6. Seller's Representations. As an inducement for Factor to purchase Accounts Receivable from Seller, Seller hereby represents, warrants and covenants to Factor that, and furthermore, acknowledges that, each such representation, warranty and covenant shall be made at any and every time any Account Receivable is offered to Factor for sale that:

 

 

(a)   If Seller is a legal entity, it is duly organized and existing under the laws of Delaware and is duly qualified, properly licensed, and in good standing in such state and every other state in which it is doing business, and the execution, delivery and performance of this Agreement are within its corporate powers and have been duly authorized as evidenced by the Corporate Resolution provided to Factor, and are not in contravention of any law or the powers of its charter, bylaws, articles of acquisition, partnership agreement, or other incorporation papers, or of any indenture, agreement or undertaking to which Seller is a party or by which it is bound.

 

(b)   If Seller is operating under a trade or assumed name, said name has been filed with the proper authorities and each name has been provided, in writing, to Factor.

 

(c)   Seller has good, clear and undisputed exclusive title to the Accounts Receivable offered for sale to Factor hereunder, and such sale will vest absolute ownership to such Accounts Receivable in Factor, free and clear of any lien, encumbrances, claims or security interest of any kind or nature.

 

(d)   Each Account Receivable sold and assigned to Factor shall be an Account Receivable based upon a bona fide sale and the delivery and acceptance of merchandise or performance of services by Seller to an Account Debtor and shall be an unconditional, valid and enforceable obligation of the Account Debtor, with to the knowledge of Seller, no claim, offset, allowance, discount, deduction, dispute, contingency or counterclaim, which could reduce the amount of such Account Receivable, affect the validity thereof, or hinder Factor's ability to collect or receive payment of the full face amount of said Account Receivable.

 

(e)   All information furnished by Seller to Factor, including, but not limited to, past histories of the payment of Account Debtors, and any and all information given to Factor in connection with the Accounts Receivable, is true, complete and accurate, and contains no material omissions, misstatements or misrepresentations.

 

(f)    Seller is the sole and absolute owner of any other property in which Factor is given a security interest and has good right and authority to grant a security interest to Factor in such Collateral and there is no presently outstanding adverse lien, security interest or encumbrance in or on the Collateral or proceeds and there is no financing statement covering the Collateral or proceeds on file in any public office except as shown on the exhibit attached hereto.

 

 

(g)   All financial records (including, but not limited to, balance sheets, income statements, federal income tax returns, and Accounts Receivable agings, listing or reports) which may have been or may hereafter be furnished to Factor by Seller to induce Factor to enter into this Agreement or to purchase Accounts Receivable, shall fairly and accurately represent the financial conditions and operating results of Seller as of the dates or for the periods stated thereon subject in the case of non-audited statements to customary year-end and audit adjustments.
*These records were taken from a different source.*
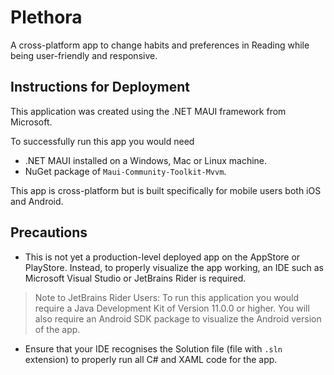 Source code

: # Plethora

A cross-platform app to change habits and preferences in Reading
while being user-friendly and responsive.

## Instructions for Deployment

This application was created using the .NET MAUI framework
from Microsoft.

To successfully run this app you would need

- .NET MAUI installed on a Windows, Mac or Linux machine.
- NuGet package of `Maui-Community-Toolkit-Mvvm`.

This app is cross-platform but is built specifically for mobile
users both iOS and Android.

## Precautions

- This is not yet a production-level deployed app on the AppStore or PlayStore.
Instead, to properly visualize the app working, an IDE such as Microsoft Visual Studio or
JetBrains Rider is required.

> Note to JetBrains Rider Users: To run this application you would require
> a Java Development Kit of Version 11.0.0 or higher. You will also require an Android SDK package
> to visualize the Android version of the app.

- Ensure that your IDE recognises the Solution file (file with `.sln` extension) to properly run all
C# and XAML code for the app.
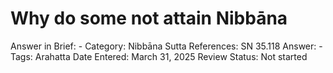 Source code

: # Why do some not attain Nibbāna

Answer in Brief: -
 Category: Nibbāna
Sutta References: SN 35.118
Answer: -
Tags: Arahatta
Date Entered: March 31, 2025
Review Status: Not started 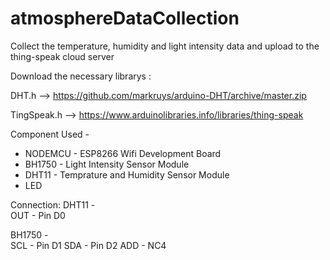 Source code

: # atmosphereDataCollection
Collect the temperature, humidity and light intensity data and upload to the thing-speak cloud server

Download the necessary librarys : 

  DHT.h --> https://github.com/markruys/arduino-DHT/archive/master.zip 
  
  TingSpeak.h --> https://www.arduinolibraries.info/libraries/thing-speak
  
 Component Used - 
  - NODEMCU - ESP8266 Wifi Development Board
  - BH1750 - Light Intensity Sensor Module
  - DHT11 - Temprature and Humidity Sensor Module
  - LED 
  
 Connection:
   DHT11 -   
    OUT    -   Pin D0

   BH1750 -   
     SCL    -   Pin D1
     SDA    -   Pin D2
     ADD    -   NC4
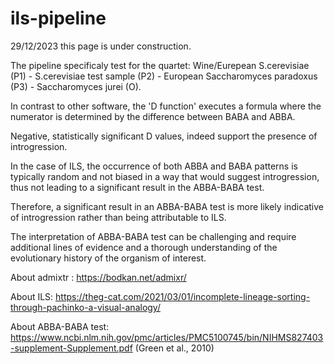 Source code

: # ils-pipeline

29/12/2023 this page is under construction.

The pipeline specificaly test for the quartet: Wine/Eurepean S.cerevisiae (P1) -   S.cerevisiae test sample (P2) - European Saccharomyces paradoxus (P3) - Saccharomyces jurei (O).

In contrast to other software, the 'D function' executes a formula where the numerator is determined by the difference between BABA and ABBA.

Negative, statistically significant D values, indeed support the presence of introgression.

In the case of ILS, the occurrence of both ABBA and BABA patterns is typically random and not biased in a way that would suggest introgression, thus not leading to a significant result in the ABBA-BABA test.

Therefore, a significant result in an ABBA-BABA test is more likely indicative of introgression rather than being attributable to ILS.

The interpretation of ABBA-BABA test can be challenging and require additional lines of evidence and a thorough understanding of the evolutionary history of the organism of interest. 

About admixtr : https://bodkan.net/admixr/

About ILS: https://theg-cat.com/2021/03/01/incomplete-lineage-sorting-through-pachinko-a-visual-analogy/

About ABBA-BABA test: https://www.ncbi.nlm.nih.gov/pmc/articles/PMC5100745/bin/NIHMS827403-supplement-Supplement.pdf (Green et al., 2010)
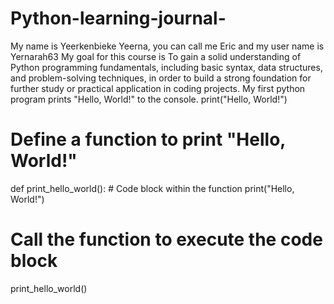 # Python-learning-journal-
My name is Yeerkenbieke Yeerna, you can call me Eric and my user name is Yernarah63
My goal for this course is To gain a solid understanding of Python programming fundamentals, including basic syntax, data structures, and problem-solving techniques, in order to build a strong foundation for further study or practical application in coding projects.
My first python program prints "Hello, World!" to the console. print("Hello, World!")
# Define a function to print "Hello, World!"
def print_hello_world():
    # Code block within the function
    print("Hello, World!")

# Call the function to execute the code block
print_hello_world()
Such financial records shall be accurate and correct in all material respects and complete insofar as necessary to give Factor a materially true and accurate knowledge of the subject matter.

 

(h)   All Accounts Receivable sold by Seller to Factor shall be properly reflected on the books of Seller.

 

(i)     If Seller should change the location of the principal office or the offices wherein the books and records of Seller are kept, Seller shall notify Factor immediately in writing of such change.

 

 

7. Recourse To Seller. Under the circumstances set forth herein, Factor may, in its sole discretion, require Seller to take any or all of the actions provided for below. The provisions of this section are cumulative to and may be exercised concurrently with any other rights, powers or remedies of Factor.

 

(a) In the event an Account Debtor objects to the quality of property sold or services performed by Seller, or rejects or fails or refuses to accept or receive any property or services represented by any Account Receivable purchased by Factor, or if any such property is rerouted or reconsigned, Factor may require the Seller to promptly repurchase such Account Receivable from Factor (i) by payment to Factor of the amount represented by Factor to be owing on such Account Receivable or (ii) by providing Factor with another Account Receivable acceptable to Factor in its sole discretion with a face value equal to or exceeding the face value of the unpaid Account Receivable (the "Replacement Account") in substitution therefor or (iii) by Factor charging Seller’s Reserve. The method of repayment or replacement shall be determined by Factor in its sole discretion. If Seller provides Factor with an acceptable Replacement Account, Factor shall transfer all of its right, title and interest in such unpaid Account Receivable to Seller.

 

(b) In the event an Account Debtor suspends business, requests a general extension of time within which to pay debts or makes an assignment for the benefit of creditors’, or if a petition in bankruptcy for liquidation or reorganization under the Bankruptcy Code, or a similar petition under state law, is filed by or with respect to an Account Debtor, a creditor's committee is appointed with respect to an Account Debtor, or if an event occurs amounting to a general business failure of an Account Debtor, Factor may require that Seller promptly repurchase from Factor all Accounts Receivable on which such Account Debtor is obligated (i) by payment to Factor of the amount represented by Factor to be owing on such Accounts Receivable or (ii) by providing Factor with Replacement Accounts in substitution therefor or (iii) by Factor charging Seller’s Reserve, and transferring all of its right, title and interest in such unpaid Account Receivable to Seller.

 

(c) Without limiting the generality of subsection (a) above, in the event any Account Receivable purchased by Factor has not been paid in full to Factor for any reason (or no reason) (the "Aged Account") within ninety (90) days, (or at Factor’s sole discretion one hundred twenty (120) days on certain Accounts Receivable), from the date of the invoice representing the Account Receivable (the "Maximum Discount Period"), Factor may require that Seller promptly repurchase such Aged Account from Factor (i) by payment to Factor of the amount represented by Factor to be owing on such Aged Account, or (ii) by providing Factor with a Replacement Account in substitution therefor or (iii) by Factor charging Seller’s Reserve, and transferring all of its right, title and interest in such unpaid Account Receivable to Seller.

 

(d) Without limiting the generality of any other provision of this Section, in the event that Factor in its sole and absolute discretion determines that any Account Receivable is or has become uncollectable (a "Worthless Account"), Factor may require that Seller promptly repurchase such Worthless Account from Factor (i) by payment to Factor of the amount represented by Factor to be owing on such Worthless Account, or (ii) by providing Factor with a Replacement Account in substitution therefor or (iii) by Factor charging Seller’s Reserve, and transferring all of its right, title and interest in such unpaid Account Receivable to Seller.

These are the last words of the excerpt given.